Giving a second thought to this problem, I believe it can be solved at reasonable speed using data.tables' non-equi join. (I'm posting this a separate answer because the approach is quite different to foverlaps().)
library(data.table)
# coerce to data.table
setDT(crsp_td_net)
setDT(ff_35f)
# find start and end date for each company
comp_date_range <- crsp_td_net[, .(start = min(date_crsp), end = max(date_crsp)),
by = compid]
# non equi join: the result contains only rows which fulfill the condition in on = ...

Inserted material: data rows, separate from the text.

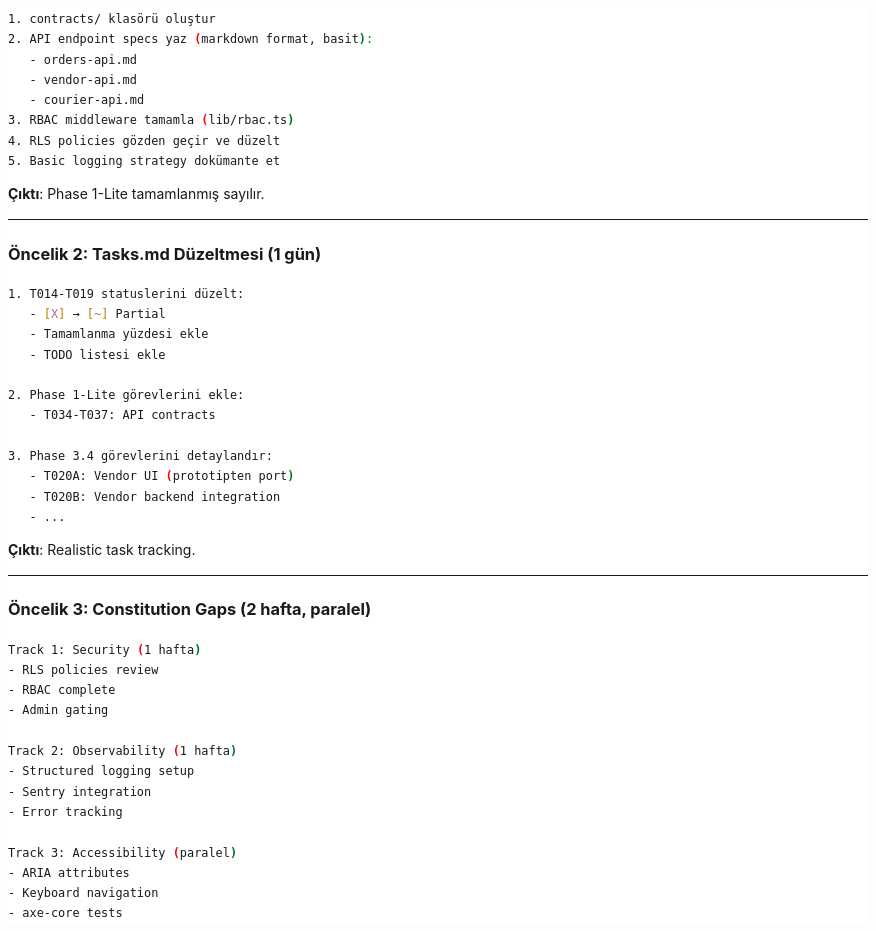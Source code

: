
 ```bash
1. contracts/ klasörü oluştur
2. API endpoint specs yaz (markdown format, basit):
   - orders-api.md
   - vendor-api.md
   - courier-api.md
3. RBAC middleware tamamla (lib/rbac.ts)
4. RLS policies gözden geçir ve düzelt
5. Basic logging strategy dokümante et
```

**Çıktı**: Phase 1-Lite tamamlanmış sayılır.

---

### Öncelik 2: Tasks.md Düzeltmesi (1 gün)

```bash
1. T014-T019 statuslerini düzelt:
   - [X] → [~] Partial
   - Tamamlanma yüzdesi ekle
   - TODO listesi ekle

2. Phase 1-Lite görevlerini ekle:
   - T034-T037: API contracts

3. Phase 3.4 görevlerini detaylandır:
   - T020A: Vendor UI (prototipten port)
   - T020B: Vendor backend integration
   - ...
```

**Çıktı**: Realistic task tracking.

---

### Öncelik 3: Constitution Gaps (2 hafta, paralel)

```bash
Track 1: Security (1 hafta)
- RLS policies review
- RBAC complete
- Admin gating

Track 2: Observability (1 hafta)
- Structured logging setup
- Sentry integration
- Error tracking

Track 3: Accessibility (paralel)
- ARIA attributes
- Keyboard navigation
- axe-core tests
```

# by = .EACHI executes .SD for each group, returning matching rows for each date
# nomatch = 0 (inner join) skips dates without matching company
temp <- comp_date_range[ff_35f, on = c("start<=date_crsp", "end>=date_crsp"),
.SD, by = .EACHI, nomatch = 0, allow.cartesian = TRUE]

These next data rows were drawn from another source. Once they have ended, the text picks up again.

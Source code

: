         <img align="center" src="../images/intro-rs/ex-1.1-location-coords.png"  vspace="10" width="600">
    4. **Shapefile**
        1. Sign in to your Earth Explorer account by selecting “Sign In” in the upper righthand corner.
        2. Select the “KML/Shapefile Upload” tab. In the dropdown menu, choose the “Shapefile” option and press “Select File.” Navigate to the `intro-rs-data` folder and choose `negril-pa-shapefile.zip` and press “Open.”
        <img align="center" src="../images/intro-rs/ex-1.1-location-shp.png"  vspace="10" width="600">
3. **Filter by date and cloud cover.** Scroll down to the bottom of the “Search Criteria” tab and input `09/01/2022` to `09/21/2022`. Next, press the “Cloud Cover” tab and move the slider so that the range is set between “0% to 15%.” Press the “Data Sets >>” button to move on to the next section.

# reorder result for convenience and pick desired columns
result <- temp[order(compid, start), .(compid, date_crsp = start)]

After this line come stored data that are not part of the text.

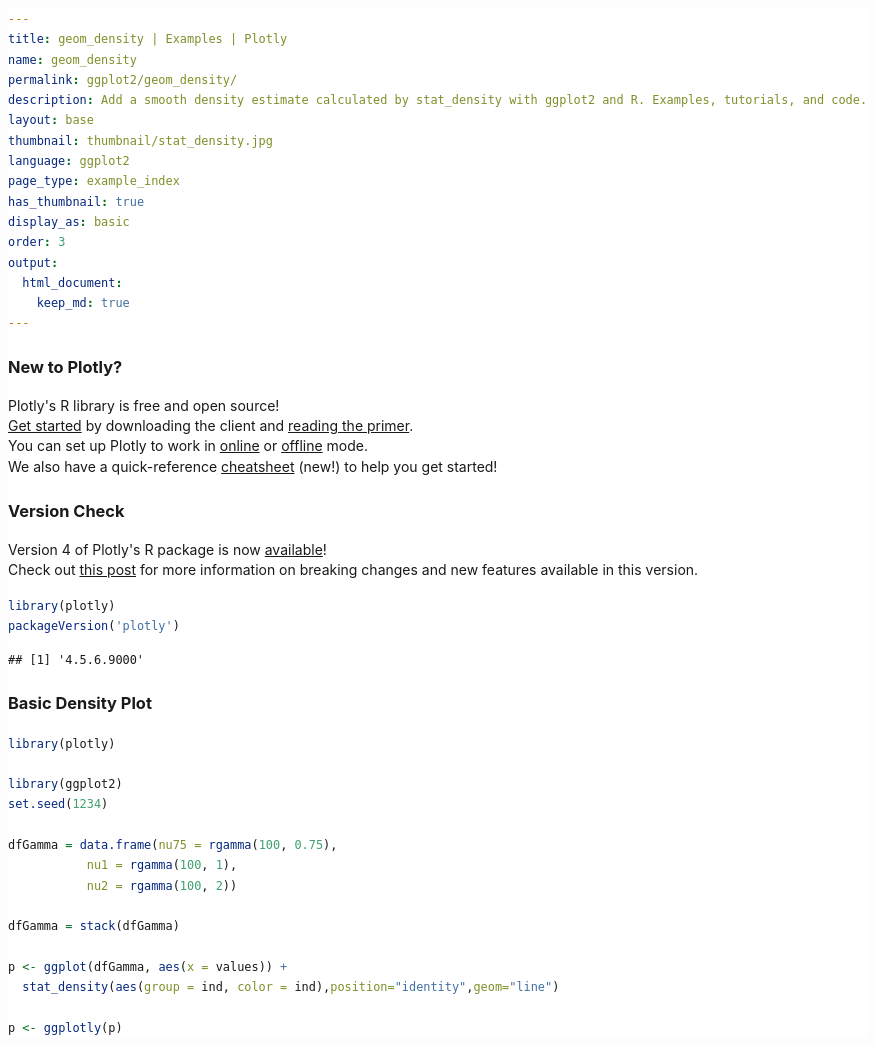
 ```yaml
---
title: geom_density | Examples | Plotly
name: geom_density
permalink: ggplot2/geom_density/
description: Add a smooth density estimate calculated by stat_density with ggplot2 and R. Examples, tutorials, and code.
layout: base
thumbnail: thumbnail/stat_density.jpg
language: ggplot2
page_type: example_index
has_thumbnail: true
display_as: basic
order: 3
output:
  html_document:
    keep_md: true
---
```




### New to Plotly?

Plotly's R library is free and open source!<br>
[Get started](https://plot.ly/r/getting-started/) by downloading the client and [reading the primer](https://plot.ly/r/getting-started/).<br>
You can set up Plotly to work in [online](https://plot.ly/r/getting-started/#hosting-graphs-in-your-online-plotly-account) or [offline](https://plot.ly/r/offline/) mode.<br>
We also have a quick-reference [cheatsheet](https://images.plot.ly/plotly-documentation/images/r_cheat_sheet.pdf) (new!) to help you get started!

### Version Check

Version 4 of Plotly's R package is now [available](https://plot.ly/r/getting-started/#installation)!<br>
Check out [this post](http://moderndata.plot.ly/upgrading-to-plotly-4-0-and-above/) for more information on breaking changes and new features available in this version.


```r
library(plotly)
packageVersion('plotly')
```

```
## [1] '4.5.6.9000'
```

### Basic Density Plot


```r
library(plotly)

library(ggplot2)
set.seed(1234)

dfGamma = data.frame(nu75 = rgamma(100, 0.75),
           nu1 = rgamma(100, 1),
           nu2 = rgamma(100, 2))

dfGamma = stack(dfGamma)

p <- ggplot(dfGamma, aes(x = values)) +
  stat_density(aes(group = ind, color = ind),position="identity",geom="line")

p <- ggplotly(p)
```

The result is in line with expected output
result
# compid date_crsp
# 1: 1 2
# 2: 1 3
# 3: 1 4
# 4: 1 5
# 5: 2 3
# 6: 2 4
# 7: 2 5
# 8: 2 6
# 9: 2 7
#10: 2 8
#11: 2 9
#12: 3 3
#13: 3 4
#14: 3 5
#15: 3 6
#16: 3 7
#17: 3 8
Note that there is an implicit assumption that the range of dates given ff_35f covers the whole range of dates used in crsp_td_net. Otherwise, company trades would drop off the result.
Benchmark results
At the time of writing, three different solutions were posted. The OP has measured the elapsed times of all three solutions with his 7 Gb data set and reported the measured elapsed times:
1.12 seconds for the foverlaps() solution
1.41 seconds for the non-equi join solution
11.92 seconds for the tidyr/ dplyr solution
in comments here and here.
As I was quite surprised to find the foverlaps() solution to be faster than the non-equi joins so I ran some benchmarks with varying problem sizes using the microbenchmark package.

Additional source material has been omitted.